Wayne Tallon (born May 22, 1956) is a Canadian curler from Fredericton, New Brunswick. He is the 2013 Canadian Senior champion skip and 2014 World Senior champion skip.

==Career==

===Ontario===
Tallon is originally from Ontario. Curling out of the Navy Curling Club in Ottawa, he won three Silver Regalia Tankards, in 1984, 1986 and 1987.

===New Brunswick men's===
Tallon would later move to New Brunswick, where he eventually teamed up with another ex-Ontarian in Russ Howard, who had beaten him in the 1986 Ontario championship finals. Tallon played third for the Howard rink that won the 1999 New Brunswick provincial men's championship. The team represented New Brunswick at the 1999 Labatt Brier where they finished in fourth place after losing to Saskatchewan's Gerald Shymko in the playoffs. The team won another provincial title in 2000, sending the team to the 2000 Labatt Brier. At the 2000 Brier, the team made it to the final, where they lost to British Columbia's Greg McAulay.

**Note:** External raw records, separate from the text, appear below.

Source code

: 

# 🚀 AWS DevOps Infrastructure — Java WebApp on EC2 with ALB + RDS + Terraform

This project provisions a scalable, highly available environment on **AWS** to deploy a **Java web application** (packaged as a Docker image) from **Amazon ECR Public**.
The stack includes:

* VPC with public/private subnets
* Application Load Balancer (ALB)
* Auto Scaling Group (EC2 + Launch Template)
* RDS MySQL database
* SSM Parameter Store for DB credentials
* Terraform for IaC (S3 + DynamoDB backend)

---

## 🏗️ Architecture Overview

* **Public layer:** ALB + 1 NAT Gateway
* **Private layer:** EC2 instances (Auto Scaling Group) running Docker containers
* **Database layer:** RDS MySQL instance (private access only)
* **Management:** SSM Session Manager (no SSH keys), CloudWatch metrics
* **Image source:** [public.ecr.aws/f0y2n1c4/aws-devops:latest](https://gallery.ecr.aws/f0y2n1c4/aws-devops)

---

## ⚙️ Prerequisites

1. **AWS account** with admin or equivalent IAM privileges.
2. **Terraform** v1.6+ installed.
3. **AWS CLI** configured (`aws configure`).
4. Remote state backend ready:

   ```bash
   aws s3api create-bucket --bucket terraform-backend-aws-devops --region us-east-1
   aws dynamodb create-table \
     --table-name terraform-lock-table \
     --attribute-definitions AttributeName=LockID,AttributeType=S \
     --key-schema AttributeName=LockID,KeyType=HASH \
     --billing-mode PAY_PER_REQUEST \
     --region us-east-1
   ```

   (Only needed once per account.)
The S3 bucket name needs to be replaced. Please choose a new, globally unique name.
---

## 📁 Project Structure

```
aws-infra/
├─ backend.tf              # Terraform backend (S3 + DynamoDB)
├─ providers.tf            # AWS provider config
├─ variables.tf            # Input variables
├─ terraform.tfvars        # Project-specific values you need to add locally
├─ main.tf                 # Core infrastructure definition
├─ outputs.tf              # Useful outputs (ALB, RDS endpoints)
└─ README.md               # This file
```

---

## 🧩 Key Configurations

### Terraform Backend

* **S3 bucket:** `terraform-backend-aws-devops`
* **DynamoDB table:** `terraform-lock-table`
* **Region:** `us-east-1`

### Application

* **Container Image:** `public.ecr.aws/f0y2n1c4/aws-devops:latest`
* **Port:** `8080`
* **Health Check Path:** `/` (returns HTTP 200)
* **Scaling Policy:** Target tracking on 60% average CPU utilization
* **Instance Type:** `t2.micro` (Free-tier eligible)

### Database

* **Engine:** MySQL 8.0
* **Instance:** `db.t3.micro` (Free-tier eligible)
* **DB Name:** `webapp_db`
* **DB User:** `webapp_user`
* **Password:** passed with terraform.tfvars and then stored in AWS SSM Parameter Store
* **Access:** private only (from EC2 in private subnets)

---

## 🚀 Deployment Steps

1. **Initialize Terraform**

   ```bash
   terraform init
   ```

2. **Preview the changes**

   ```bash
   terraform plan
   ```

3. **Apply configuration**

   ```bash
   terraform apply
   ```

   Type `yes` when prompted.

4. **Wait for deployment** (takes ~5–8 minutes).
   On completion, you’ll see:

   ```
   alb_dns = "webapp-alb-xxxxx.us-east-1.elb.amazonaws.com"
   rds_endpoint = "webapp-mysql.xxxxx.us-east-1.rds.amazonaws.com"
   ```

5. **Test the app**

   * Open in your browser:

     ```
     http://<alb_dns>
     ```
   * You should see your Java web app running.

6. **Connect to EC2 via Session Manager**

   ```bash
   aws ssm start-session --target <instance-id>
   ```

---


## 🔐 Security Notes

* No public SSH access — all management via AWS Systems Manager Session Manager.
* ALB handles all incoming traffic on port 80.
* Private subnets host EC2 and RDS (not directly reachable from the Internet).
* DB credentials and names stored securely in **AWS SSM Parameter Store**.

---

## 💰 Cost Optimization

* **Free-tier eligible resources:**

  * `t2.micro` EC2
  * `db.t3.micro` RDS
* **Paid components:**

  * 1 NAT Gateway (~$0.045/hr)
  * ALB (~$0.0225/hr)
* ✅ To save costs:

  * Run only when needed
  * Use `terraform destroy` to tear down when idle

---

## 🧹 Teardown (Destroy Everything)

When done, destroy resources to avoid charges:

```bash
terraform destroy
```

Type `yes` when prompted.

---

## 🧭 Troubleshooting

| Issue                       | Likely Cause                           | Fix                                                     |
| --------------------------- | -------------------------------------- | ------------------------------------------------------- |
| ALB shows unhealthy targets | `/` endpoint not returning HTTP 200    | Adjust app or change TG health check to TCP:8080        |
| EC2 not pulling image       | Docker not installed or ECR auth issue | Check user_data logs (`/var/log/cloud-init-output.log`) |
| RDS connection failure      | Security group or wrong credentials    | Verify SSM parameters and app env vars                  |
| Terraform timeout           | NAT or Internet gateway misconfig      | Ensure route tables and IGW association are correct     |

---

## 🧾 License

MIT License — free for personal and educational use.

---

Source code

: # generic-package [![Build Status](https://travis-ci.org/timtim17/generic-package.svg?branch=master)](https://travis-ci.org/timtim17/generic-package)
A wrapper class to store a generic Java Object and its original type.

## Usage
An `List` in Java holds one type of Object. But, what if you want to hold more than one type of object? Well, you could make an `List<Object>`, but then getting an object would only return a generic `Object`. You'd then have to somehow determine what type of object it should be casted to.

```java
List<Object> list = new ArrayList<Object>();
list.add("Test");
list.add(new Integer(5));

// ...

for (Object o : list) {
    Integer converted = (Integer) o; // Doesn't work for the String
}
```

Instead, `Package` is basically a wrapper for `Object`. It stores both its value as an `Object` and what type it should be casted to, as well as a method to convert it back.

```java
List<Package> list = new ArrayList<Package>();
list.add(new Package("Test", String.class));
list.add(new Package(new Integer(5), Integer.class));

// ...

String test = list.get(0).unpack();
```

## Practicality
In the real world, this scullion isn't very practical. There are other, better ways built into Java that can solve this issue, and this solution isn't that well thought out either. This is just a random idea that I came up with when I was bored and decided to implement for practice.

Tallon would later join the James Grattan rink at third. The team won a provincial title in 2006. At the 2006 Tim Hortons Brier, the team finished with a 5-6 record, tied for 8th.

===Mixed===
Tallon won the New Brunswick Mixed championship in 2000 and 2001 playing second for Russ Howard and won another title in 2003 as skip. These titles earned Tallon and his teams the right to represent New Brunswick at the Canadian Mixed Curling Championship for those years. In 2000, New Brunswick finished in fourth place after losing in the playoffs to Prince Edward Island. New Brunswick had less success in 2001, finishing 9th. In 2003, Tallon led New Brunswick to a tie-breaker loss against Ontario after posting a 6-5 round robin record.

===Seniors===
Tallon won New Brunswick Senior titles in 2008 and 2009 as third for Russ Howard and in 2013 as skip. Tallon thus played in the Canadian Senior Curling Championships those years. At the 2008 Canadian Senior Curling Championships, the team lost in the final to Saskatchewan's Eugene Hritzuk. The team lost in the final again at the 2009 Canadian Senior Curling Championships, this time losing to Ontario's Bruce Delaney, his former teammate. Tallon would find more success at the 2013 Canadian Senior Curling Championships when his team of Mike Kennedy, Mike Flannery, and Wade Blanchard won the event. The team lost just one game in the round robin, and then beat Ontario's Howard Rajala to capture the Canadian Senior championships. The team then went on to win the gold medal at the 2014 World Senior Curling Championships, defeating Sweden's Connie Östlund in the final.

==Personal life==
Outside of curling, Tallon serves as the Director of Public Safety for the City of Fredericton.